The second installment of the late Terry Goodkind’s Sword of Truth sequel series, The Nicci Chronicles, opens with Nicci and her company, chiefly the antediluvian ex-prophet Nathan Rahl, encountering disembodied heads as a warning of advancing through the Old World, now part of the D’Haran Empire. Afterward, they come across a petrified army that plays a role in the book’s ending events, and they eventually reach the city of Ildakar, shut off from the rest of the world by a magical shroud, and where an insurgent group led by the enigmatic Mirrormask causes trouble for the ruling wizard duma.
The city’s wizards welcome their visitors with a magnificent celebration, with the ungifted Bannon Farmer, also part of Nicci’s company, feeling somewhat out of place. The Wizard Commander of Ildakar, Maxim, makes his acquaintanceship with Nicci, and Nathan makes his with the skin-specializing Fleshmancer Andre, who creates a martial abomination that plays a sizeable role in Ildakar’s gladiatorial arena and has a past connection to Bannon. Meanwhile, Verna, a minor character from the Sword of Truth saga, feels the call of what remains of the Palace of the Prophets, with other minor dramatis personae including the scholar Oliver, Peretta, and the fisherman Kenneth.
Nicci ultimately discovers that Ildakar still practices slavery, formally outlawed in the D’Haran Empire, and makes her case to the wizard duma, the civic sorcerers preparing to further isolate themselves from the rest of the world. Bannon soon finds himself involved in the gladiator battles, whilst the scholar Oliver values the knowledge he gained traveling across the Old World. Ildakar’s Sovrena Thora finds herself in a bind at the hands of Mirrormask’s rebels, the identity of the insurgent leader himself revealed, and the city goes into flames, with Nicci and her companions departing in the end.

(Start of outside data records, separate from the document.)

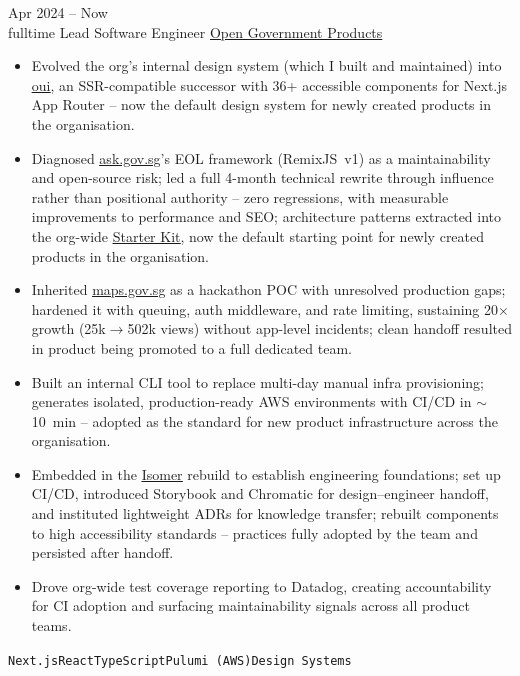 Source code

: \documentclass[9pt]{developercv} %
\begin{document}
\begin{entrylist}
	\entry
		{Apr 2024 -- Now\\\footnotesize{fulltime}}
		{Lead Software Engineer}
		{\href{https://open.gov.sg}{Open Government Products}}
		{
			\begin{itemize}[noitemsep, leftmargin=1.25em]
				\item Evolved the org's internal design system (which I built and maintained) into \underline{\href{https://oui.open.gov.sg}{oui}}, an SSR-compatible successor with 36+ accessible components for Next.js App Router -- now the default design system for newly created products in the organisation.
				\item Diagnosed \underline{\href{https://ask.gov.sg}{ask.gov.sg}}'s EOL framework (RemixJS~v1) as a maintainability and open-source risk; led a full 4-month technical rewrite through influence rather than positional authority -- zero regressions, with measurable improvements to performance and SEO; architecture patterns extracted into the org-wide \underline{\href{https://github.com/opengovsg/starter-kit}{Starter Kit}}, now the default starting point for newly created products in the organisation.
				\item Inherited \underline{\href{https://maps.gov.sg}{maps.gov.sg}} as a hackathon POC with unresolved production gaps; hardened it with queuing, auth middleware, and rate limiting, sustaining 20$\times$ growth (25k$\to$502k views) without app-level incidents; clean handoff resulted in product being promoted to a full dedicated team.
				\item Built an internal CLI tool to replace multi-day manual infra provisioning; generates isolated, production-ready AWS environments with CI/CD in $\sim$10~min -- adopted as the standard for new product infrastructure across the organisation.
				\item Embedded in the \underline{\href{https://github.com/opengovsg/isomer}{Isomer}} rebuild to establish engineering foundations; set up CI/CD, introduced Storybook and Chromatic for design--engineer handoff, and instituted lightweight ADRs for knowledge transfer; rebuilt components to high accessibility standards -- practices fully adopted by the team and persisted after handoff.
				\item Drove org-wide test coverage reporting to Datadog, creating accountability for CI adoption and surfacing maintainability signals across all product teams.
			\end{itemize}
		\texttt{Next.js}\slashsep\texttt{React}\slashsep\texttt{TypeScript}\slashsep\texttt{Pulumi (AWS)}\slashsep\texttt{Design Systems}}

\end{entrylist}
\end{document}
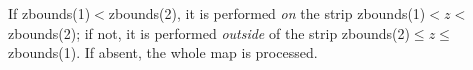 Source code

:If zbounds(1)$<$zbounds(2), it is
performed {\em on} the strip zbounds(1)$<z<$zbounds(2); if not,
it is performed {\em outside} of the strip
zbounds(2)$\le z \le$zbounds(1). %
If absent, the whole map is processed.
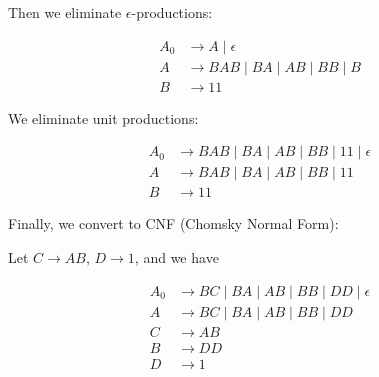 \documentclass[a4paper, UTF-8]{article}
\theoremstyle{plain}
\begin{document}
Then we eliminate $\epsilon$-productions:

\begin{align*} 
A_0 &\to A \mid \epsilon \\ 
A &\to B A B \mid BA \mid AB \mid BB \mid B\\
B &\to 11 
\end{align*}

We eliminate unit productions:

\begin{align*} 
A_0 &\to B A B \mid BA \mid AB \mid BB \mid 11 \mid \epsilon \\ 
A &\to B A B \mid BA \mid AB \mid BB \mid 11\\
B &\to 11 
\end{align*}

Finally, we convert to CNF (Chomsky Normal Form):

Let $C \to AB$, $D \to 1$, and we have 

\begin{align*} 
A_0 &\to BC \mid BA \mid AB \mid BB \mid DD \mid \epsilon \\ 
A &\to B C \mid BA \mid AB \mid BB \mid DD\\
C &\to AB \\
B &\to DD \\
D &\to 1 \\
\end{align*}
\end{document}
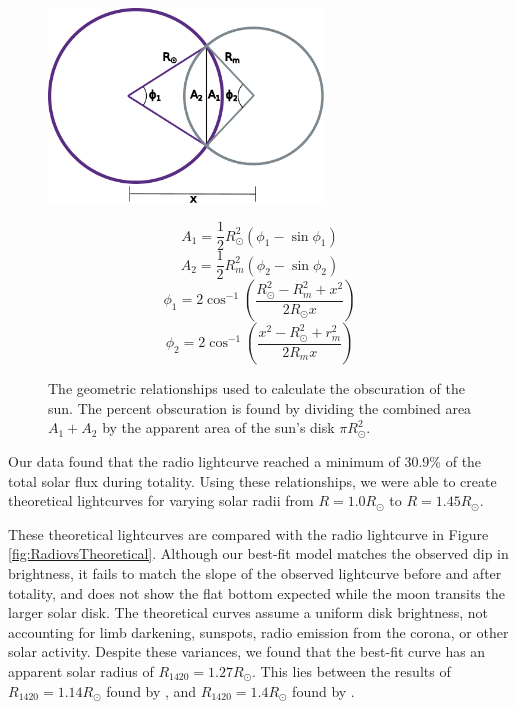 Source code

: \begin{figure}
\begin{minipage}{0.49\textwidth}
  \includegraphics[width=0.65\textwidth]{figures/Figure2.pdf}
  \caption{\label{fig:eclipse_geometry} The geometric relationships used to calculate the obscuration of the sun. The percent obscuration is found by dividing the combined area $A_1 + A_2$ by the apparent area of the sun's disk $\pi R_\odot^2$.}
\end{minipage}
\hfill
\begin{minipage}{0.49\textwidth}
\begin{equation}\label{eq:geometry_1}
  A_1 = \frac{1}{2}R_{\odot}^2\left(\phi_1 - \sin\phi_1\right)
\end{equation}
\begin{equation}\label{eq:geometry_2}
  A_2 = \frac{1}{2}R_{m}^2\left(\phi_2 - \sin\phi_2\right)
\end{equation}
\begin{equation}\label{eq:geometry_3}
  \phi_1 = 2\cos^{-1}\left(\frac{R_{\odot}^2 - R_{m}^2+x^2}{2R_{\odot}x}\right)
\end{equation}
\begin{equation}\label{eq:geometry_4}
  \phi_2 = 2\cos^{-1}\left(\frac{x^2 - R_{\odot}^2 + r_{m}^2}{2R_{m}x}\right)
\end{equation}
\end{minipage}
\end{figure}

Our data found that the radio lightcurve reached a minimum of 30.9\% of the total solar flux during totality.
Using these relationships, we were able to create theoretical lightcurves for varying solar radii from $R = 1.0 R_{\odot}$ to $R = 1.45 R_{\odot}$.

These theoretical lightcurves are compared with the radio lightcurve in Figure \ref{fig:RadiovsTheoretical}.
Although our best-fit model matches the observed dip in brightness, it fails to match the slope of the observed lightcurve before and after totality, and does not show the flat bottom expected while the moon transits the larger solar disk.
The theoretical curves assume a uniform disk brightness, not accounting for limb darkening, sunspots, radio emission from the corona, or other solar activity.
Despite these variances, we found that the best-fit curve has an apparent solar radius of $R_{\mathrm{1420}} = 1.27 R_{\odot}$.
This lies between the results of $R_{\mathrm{1420}} = 1.14 R_{\odot}$ found by \cite{messerotti_radio_2000}, and $R_{\mathrm{1420}} = 1.4 R_{\odot}$ found by \cite{leung_solar_2022}.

The second installment of Goodkind’s Nicci Chronicles is overall an enjoyable sequel with plentiful expansion of the world established by the Sword of Truth saga, though some maps would have been welcome, with the New World cartographically depicted in some entries of the prequel series but never the Old World. Furthermore, some of the chapters involving rather minor characters within the franchise’s universe seem somewhat unnecessary and don’t seem to contribute much to the central narrative. Regardless, those who enjoyed the books that occurred chronologically before it will most likely enjoy Shroud of Eternity, and I look forward to reading its successors.